Start of INPUT DATA
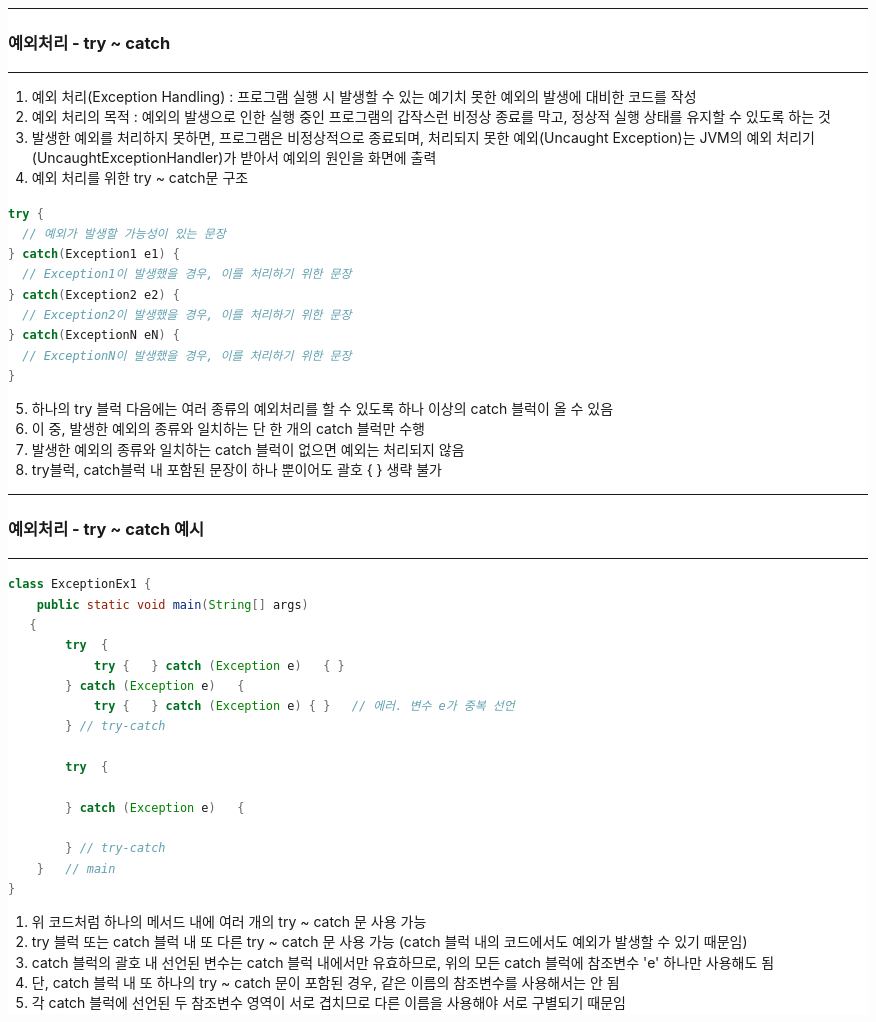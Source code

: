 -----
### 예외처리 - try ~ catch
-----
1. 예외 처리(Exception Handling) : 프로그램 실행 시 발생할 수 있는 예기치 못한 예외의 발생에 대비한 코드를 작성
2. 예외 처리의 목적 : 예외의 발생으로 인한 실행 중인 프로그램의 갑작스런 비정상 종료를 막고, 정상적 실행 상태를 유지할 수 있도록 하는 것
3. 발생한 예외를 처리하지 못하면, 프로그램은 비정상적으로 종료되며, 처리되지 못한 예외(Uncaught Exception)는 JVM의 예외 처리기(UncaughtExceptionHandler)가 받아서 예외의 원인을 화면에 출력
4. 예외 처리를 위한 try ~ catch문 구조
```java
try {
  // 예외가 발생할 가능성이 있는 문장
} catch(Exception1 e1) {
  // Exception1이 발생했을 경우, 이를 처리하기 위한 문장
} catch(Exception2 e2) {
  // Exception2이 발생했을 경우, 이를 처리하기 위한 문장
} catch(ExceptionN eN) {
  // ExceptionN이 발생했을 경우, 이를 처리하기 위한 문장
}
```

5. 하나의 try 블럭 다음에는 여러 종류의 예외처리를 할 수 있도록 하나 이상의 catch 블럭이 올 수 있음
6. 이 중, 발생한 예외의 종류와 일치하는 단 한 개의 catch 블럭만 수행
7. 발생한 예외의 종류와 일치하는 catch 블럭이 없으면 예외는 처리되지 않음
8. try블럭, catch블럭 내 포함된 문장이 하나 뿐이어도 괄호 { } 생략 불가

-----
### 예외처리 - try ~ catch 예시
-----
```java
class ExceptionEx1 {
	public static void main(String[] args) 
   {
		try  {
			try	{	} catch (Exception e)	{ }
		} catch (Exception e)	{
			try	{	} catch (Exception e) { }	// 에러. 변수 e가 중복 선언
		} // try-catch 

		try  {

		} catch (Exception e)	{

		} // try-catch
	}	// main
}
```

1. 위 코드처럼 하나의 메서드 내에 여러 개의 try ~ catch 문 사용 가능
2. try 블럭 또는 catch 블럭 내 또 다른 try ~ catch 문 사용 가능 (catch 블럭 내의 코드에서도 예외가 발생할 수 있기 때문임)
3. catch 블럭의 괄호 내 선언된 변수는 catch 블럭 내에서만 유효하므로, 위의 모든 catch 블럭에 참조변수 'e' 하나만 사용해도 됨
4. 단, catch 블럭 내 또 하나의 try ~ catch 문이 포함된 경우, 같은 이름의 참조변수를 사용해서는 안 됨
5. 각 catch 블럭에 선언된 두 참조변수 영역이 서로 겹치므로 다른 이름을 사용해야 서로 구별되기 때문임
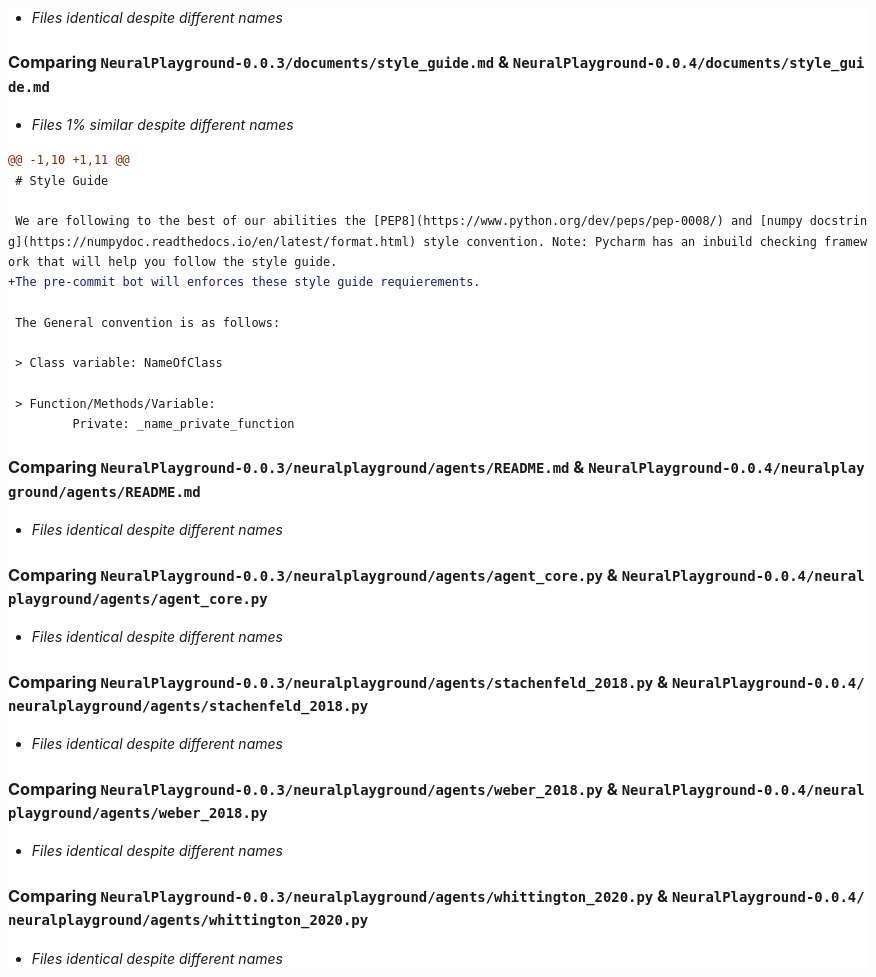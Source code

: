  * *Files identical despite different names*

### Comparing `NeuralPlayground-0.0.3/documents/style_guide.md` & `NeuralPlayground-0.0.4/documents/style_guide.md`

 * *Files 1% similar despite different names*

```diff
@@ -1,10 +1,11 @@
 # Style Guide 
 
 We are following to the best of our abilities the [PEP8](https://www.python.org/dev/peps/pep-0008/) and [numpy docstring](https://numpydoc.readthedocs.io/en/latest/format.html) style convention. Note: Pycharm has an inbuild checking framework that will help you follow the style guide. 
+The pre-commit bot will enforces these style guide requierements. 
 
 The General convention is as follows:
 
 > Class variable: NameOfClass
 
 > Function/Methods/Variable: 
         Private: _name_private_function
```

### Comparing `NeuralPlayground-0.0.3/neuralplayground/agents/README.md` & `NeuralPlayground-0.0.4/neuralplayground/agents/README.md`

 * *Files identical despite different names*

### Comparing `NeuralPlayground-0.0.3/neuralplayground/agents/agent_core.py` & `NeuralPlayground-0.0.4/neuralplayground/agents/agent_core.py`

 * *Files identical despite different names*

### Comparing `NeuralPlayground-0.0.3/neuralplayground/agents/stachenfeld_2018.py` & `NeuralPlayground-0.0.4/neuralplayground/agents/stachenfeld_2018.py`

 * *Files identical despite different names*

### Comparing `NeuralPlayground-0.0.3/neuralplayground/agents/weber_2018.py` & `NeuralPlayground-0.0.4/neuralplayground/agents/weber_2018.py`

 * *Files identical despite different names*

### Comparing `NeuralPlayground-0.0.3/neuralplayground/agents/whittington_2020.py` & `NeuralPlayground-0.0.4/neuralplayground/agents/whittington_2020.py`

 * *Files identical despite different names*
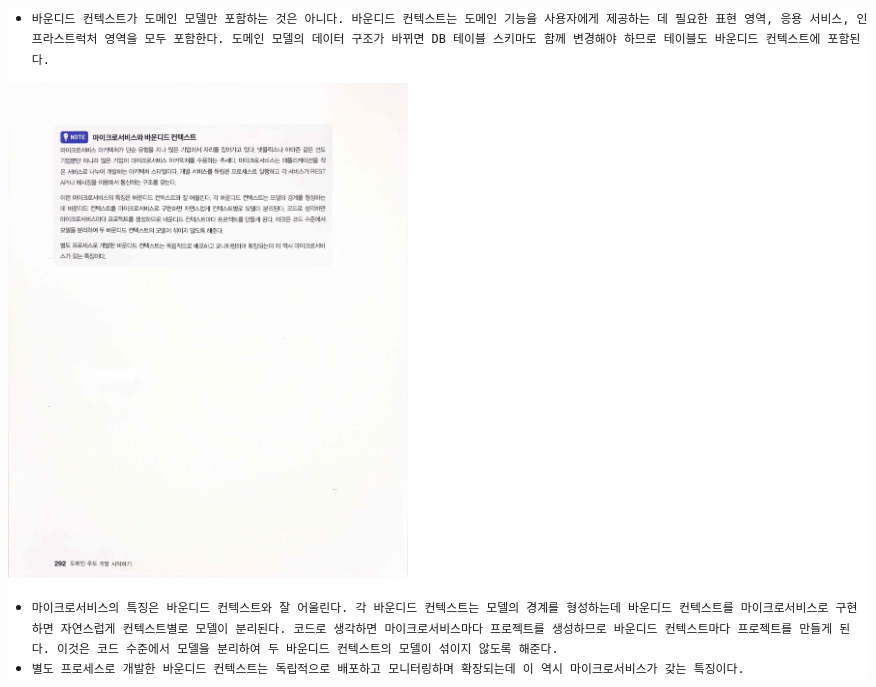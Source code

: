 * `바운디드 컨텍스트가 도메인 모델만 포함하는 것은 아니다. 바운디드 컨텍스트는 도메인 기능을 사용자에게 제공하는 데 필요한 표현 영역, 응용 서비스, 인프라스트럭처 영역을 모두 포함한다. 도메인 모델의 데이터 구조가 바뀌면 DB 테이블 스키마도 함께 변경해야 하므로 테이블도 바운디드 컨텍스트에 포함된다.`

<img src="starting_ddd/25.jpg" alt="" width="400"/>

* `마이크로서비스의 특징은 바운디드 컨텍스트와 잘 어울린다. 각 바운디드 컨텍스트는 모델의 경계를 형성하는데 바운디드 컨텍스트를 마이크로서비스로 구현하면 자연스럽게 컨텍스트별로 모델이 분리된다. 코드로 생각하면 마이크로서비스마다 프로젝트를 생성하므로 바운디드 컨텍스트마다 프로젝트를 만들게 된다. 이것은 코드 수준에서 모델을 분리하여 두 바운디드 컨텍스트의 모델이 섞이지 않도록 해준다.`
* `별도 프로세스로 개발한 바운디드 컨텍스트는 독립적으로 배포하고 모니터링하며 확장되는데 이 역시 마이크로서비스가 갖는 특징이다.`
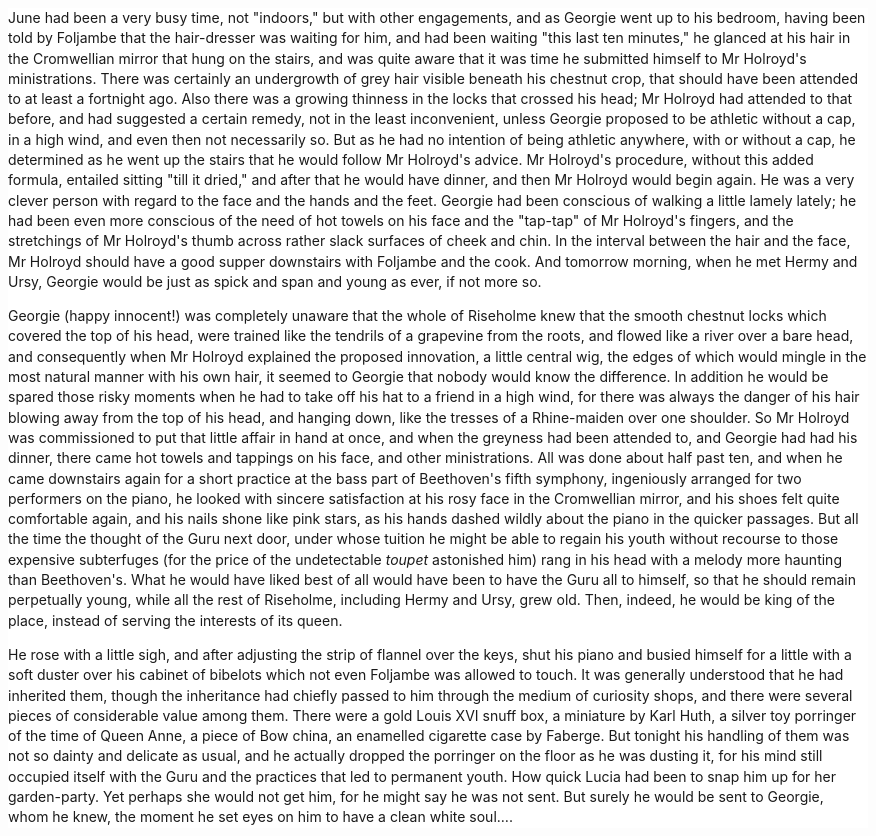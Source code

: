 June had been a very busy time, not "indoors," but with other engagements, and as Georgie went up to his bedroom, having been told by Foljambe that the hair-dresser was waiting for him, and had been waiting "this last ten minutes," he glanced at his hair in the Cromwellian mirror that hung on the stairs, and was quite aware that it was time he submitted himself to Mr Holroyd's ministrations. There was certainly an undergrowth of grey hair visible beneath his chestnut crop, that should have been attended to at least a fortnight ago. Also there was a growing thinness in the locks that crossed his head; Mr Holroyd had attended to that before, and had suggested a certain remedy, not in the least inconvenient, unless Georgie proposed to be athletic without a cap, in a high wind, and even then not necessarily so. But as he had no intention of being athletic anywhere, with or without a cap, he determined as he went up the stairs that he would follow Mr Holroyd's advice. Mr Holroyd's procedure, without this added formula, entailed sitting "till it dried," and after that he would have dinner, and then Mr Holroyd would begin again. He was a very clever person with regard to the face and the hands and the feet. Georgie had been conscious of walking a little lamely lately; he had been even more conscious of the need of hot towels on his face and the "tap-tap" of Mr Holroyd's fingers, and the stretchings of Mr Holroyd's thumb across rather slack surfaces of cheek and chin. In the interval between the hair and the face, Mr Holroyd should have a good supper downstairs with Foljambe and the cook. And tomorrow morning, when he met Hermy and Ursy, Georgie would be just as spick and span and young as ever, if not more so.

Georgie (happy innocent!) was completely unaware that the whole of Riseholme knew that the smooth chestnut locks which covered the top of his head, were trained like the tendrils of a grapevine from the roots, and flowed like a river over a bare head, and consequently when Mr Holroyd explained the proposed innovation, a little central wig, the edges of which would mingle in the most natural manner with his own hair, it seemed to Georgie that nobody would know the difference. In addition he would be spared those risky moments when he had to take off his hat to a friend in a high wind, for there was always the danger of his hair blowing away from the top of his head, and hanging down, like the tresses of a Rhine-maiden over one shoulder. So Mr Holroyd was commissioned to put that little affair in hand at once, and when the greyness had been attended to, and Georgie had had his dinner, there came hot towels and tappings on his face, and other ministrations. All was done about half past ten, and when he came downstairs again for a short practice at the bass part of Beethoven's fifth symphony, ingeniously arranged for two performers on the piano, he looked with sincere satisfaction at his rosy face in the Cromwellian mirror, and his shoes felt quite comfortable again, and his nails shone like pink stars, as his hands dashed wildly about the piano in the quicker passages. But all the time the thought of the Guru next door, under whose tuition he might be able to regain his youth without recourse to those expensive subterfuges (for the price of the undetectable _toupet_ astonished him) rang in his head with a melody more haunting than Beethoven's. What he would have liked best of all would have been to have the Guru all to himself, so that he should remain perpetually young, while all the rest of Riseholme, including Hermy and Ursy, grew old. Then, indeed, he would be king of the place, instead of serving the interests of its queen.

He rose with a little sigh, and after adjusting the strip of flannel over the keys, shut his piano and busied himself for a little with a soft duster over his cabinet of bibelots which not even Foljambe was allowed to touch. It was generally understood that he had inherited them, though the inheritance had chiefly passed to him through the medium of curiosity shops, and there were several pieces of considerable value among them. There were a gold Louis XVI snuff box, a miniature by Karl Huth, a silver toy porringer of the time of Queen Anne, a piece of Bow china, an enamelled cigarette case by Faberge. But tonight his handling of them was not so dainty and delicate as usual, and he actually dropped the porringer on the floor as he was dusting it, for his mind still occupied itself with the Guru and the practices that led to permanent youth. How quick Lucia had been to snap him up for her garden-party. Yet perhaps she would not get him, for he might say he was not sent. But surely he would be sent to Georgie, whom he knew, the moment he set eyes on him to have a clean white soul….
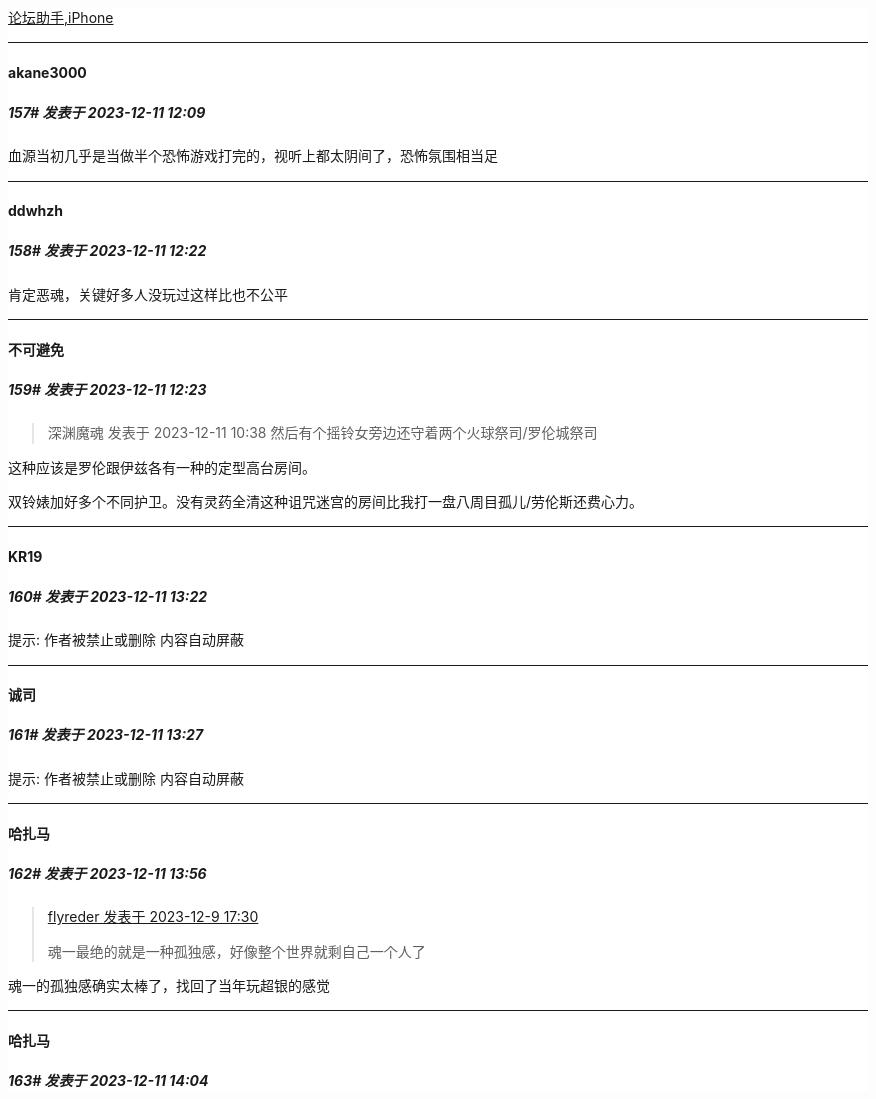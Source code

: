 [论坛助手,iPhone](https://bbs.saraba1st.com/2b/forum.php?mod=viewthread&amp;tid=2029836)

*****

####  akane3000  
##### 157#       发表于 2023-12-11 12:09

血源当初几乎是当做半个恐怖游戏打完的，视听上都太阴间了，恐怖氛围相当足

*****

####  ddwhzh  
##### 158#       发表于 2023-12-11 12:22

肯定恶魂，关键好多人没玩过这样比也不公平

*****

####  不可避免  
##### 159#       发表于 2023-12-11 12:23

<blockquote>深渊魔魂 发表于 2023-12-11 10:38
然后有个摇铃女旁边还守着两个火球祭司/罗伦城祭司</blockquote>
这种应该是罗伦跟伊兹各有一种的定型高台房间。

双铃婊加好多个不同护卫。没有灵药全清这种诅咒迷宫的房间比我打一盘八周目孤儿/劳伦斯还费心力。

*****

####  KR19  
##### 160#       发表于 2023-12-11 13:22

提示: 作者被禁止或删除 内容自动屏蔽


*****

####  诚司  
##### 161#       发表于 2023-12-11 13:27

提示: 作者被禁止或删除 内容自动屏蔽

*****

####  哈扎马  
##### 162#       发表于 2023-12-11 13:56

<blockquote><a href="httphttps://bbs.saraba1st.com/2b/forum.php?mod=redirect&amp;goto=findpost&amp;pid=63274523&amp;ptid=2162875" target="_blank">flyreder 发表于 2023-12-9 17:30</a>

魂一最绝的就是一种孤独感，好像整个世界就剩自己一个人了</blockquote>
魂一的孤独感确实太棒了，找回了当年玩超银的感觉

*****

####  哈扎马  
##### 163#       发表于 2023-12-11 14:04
End of INPUT DATA
All lines in the preceding records that hold the word "agents" need to be copied.

COMPLETED EXERCISE
### Comparing `NeuralPlayground-0.0.3/neuralplayground/agents/README.md` & `NeuralPlayground-0.0.4/neuralplayground/agents/README.md`
### Comparing `NeuralPlayground-0.0.3/neuralplayground/agents/agent_core.py` & `NeuralPlayground-0.0.4/neuralplayground/agents/agent_core.py`
### Comparing `NeuralPlayground-0.0.3/neuralplayground/agents/stachenfeld_2018.py` & `NeuralPlayground-0.0.4/neuralplayground/agents/stachenfeld_2018.py`
### Comparing `NeuralPlayground-0.0.3/neuralplayground/agents/weber_2018.py` & `NeuralPlayground-0.0.4/neuralplayground/agents/weber_2018.py`
### Comparing `NeuralPlayground-0.0.3/neuralplayground/agents/whittington_2020.py` & `NeuralPlayground-0.0.4/neuralplayground/agents/whittington_2020.py`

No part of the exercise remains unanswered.